The behavior of tintColor for bars has changed on iOS 7.0. It no longer affects the bar's background and behaves as described for the tintColor property added to UIView. To tint the bar's background, please use -barTintColor.You can use following code to make the app work with both ios6 and ios7.

if(IS_IOS7)
{
    self.navigationController.navigationBar.barTintColor = [UIColor blackColor];
    self.navigationController.navigationBar.translucent = NO;
}
else
{
    self.navigationController.navigationBar.tintColor = [UIColor blackColor];
}

IS_IOS7 is a macro which is defined in pch file as follows.

#define IS_IOS7 ([[UIDevice currentDevice].systemVersion floatValue] >= 7.0)

Solution 3:

I didn't come up with this solution but it seems to work fairly well. I just added it to viewDidLoad on my subclass of UINavigationController.

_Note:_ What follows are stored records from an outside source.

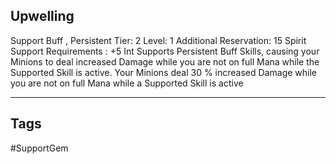 ## Upwelling
Support
Buff , Persistent
Tier: 2
Level: 1
Additional Reservation: 15 Spirit
Support Requirements : +5 Int
Supports Persistent Buff Skills, causing your Minions to deal increased Damage while you are not on full Mana while the Supported Skill is active.
Your Minions deal 30 % increased Damage while you are not on full Mana while a Supported Skill is active

---
## Tags
#SupportGem
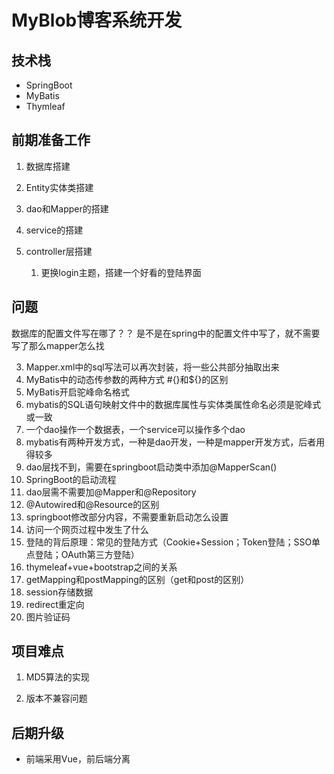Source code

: # MyBlob博客系统开发

## 技术栈

- SpringBoot
- MyBatis
- Thymleaf

## 前期准备工作

1. 数据库搭建

2. Entity实体类搭建
3. dao和Mapper的搭建
4. service的搭建
5. controller层搭建
   1. 更换login主题，搭建一个好看的登陆界面







## 问题

数据库的配置文件写在哪了？？ 是不是在spring中的配置文件中写了，就不需要写了那么mapper怎么找

3. Mapper.xml中的sql写法可以再次封装，将一些公共部分抽取出来
4. MyBatis中的动态传参数的两种方式 #{}和${}的区别
5. MyBatis开启驼峰命名格式
6. mybatis的SQL语句映射文件中的数据库属性与实体类属性命名必须是驼峰式或一致
7. 一个dao操作一个数据表，一个service可以操作多个dao
8. mybatis有两种开发方式，一种是dao开发，一种是mapper开发方式，后者用得较多
9. dao层找不到，需要在springboot启动类中添加@MapperScan()
10. SpringBoot的启动流程
11. dao层需不需要加@Mapper和@Repository
12. @Autowired和@Resource的区别
13. springboot修改部分内容，不需要重新启动怎么设置
14. 访问一个网页过程中发生了什么
15. 登陆的背后原理：常见的登陆方式（Cookie+Session；Token登陆；SSO单点登陆；OAuth第三方登陆）
16. thymeleaf+vue+bootstrap之间的关系
17. getMapping和postMapping的区别（get和post的区别）
18. session存储数据
19. redirect重定向
20. 图片验证码

## 项目难点

1. MD5算法的实现

2. 版本不兼容问题

## 后期升级

- 前端采用Vue，前后端分离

Source: https://gist.github.com/alanzeino/6619253

// cheers to @stroughtonsmith for helping out with this one

UIColor *barColour = [UIColor colorWithRed:0.13f green:0.14f blue:0.15f alpha:1.00f];
UIView *colourView = [[UIView alloc] initWithFrame:CGRectMake(0.f, -20.f, 320.f, 64.f)];
colourView.opaque = NO;
colourView.alpha = .7f;
colourView.backgroundColor = barColour;
self.navigationBar.barTintColor = barColour;
[self.navigationBar.layer insertSublayer:colourView.layer atIndex:1];

Solution 4:

One low-fi way would probably be pinning a UIView that is the height of the Navigation Bar to the top of the view behind the bar. Make that view the same color as the navigation bar but play with the alpha until you get the desired effects:

UIView *backgroundView = [[UIView alloc] initWithFrame:CGRectMake(0, 0, CGRectGetWidth(self.navigationController.navigationBar.frame), 64)];
    backgroundView.backgroundColor = [UIColor colorWithRed:0.0 green:0.0 blue:1 alpha:.5];

[self.navigationController.view insertSubview:backgroundView belowSubview:self.navigationController.navigationBar];

UIView behind

enter image description here

(Changed color from lower examples to emphasis transparency. Transparency/blurring is more noticeable when in movement.)

Subclassing the UINavigationBar and placing that same view above the background but behind everything else will probably achieve similar results while being less hacky.


Another solution I've seen tossed around is playing with the alpha of the UINavigationBar:

self.navigationController.navigationBar.alpha = 0.5f;

Edit: Actually, after testing it seems like this doesn't provide the intend behavior (or any behavior):

.8 alpha

Navigation bar with .8 alpha

Unadjusted alpha

enter image description here

Obviously, you will only want to do this on iOS 7 devices. So, add some version check before you implement any of these.

Solution 5:

Instead of creating your UIColor object in the RGB format, use HSB and increase the saturation parameter. (Credits to Sam Soffes who describes this method here)

navigationBar.barTintColor = [UIColor colorWithHue:0.555f saturation:1.f brightness:0.855f alpha:1.f];

Note: This solution is a tradeoff and doesn't work well for colors with high saturation.

To pick the HSB color from your design you can use a tool like ColorSnapper which allows you to simply copy the UIColor HSB format.

You can also try the UIColor Category (GitHub Link) from David Keegan to modify existing colors.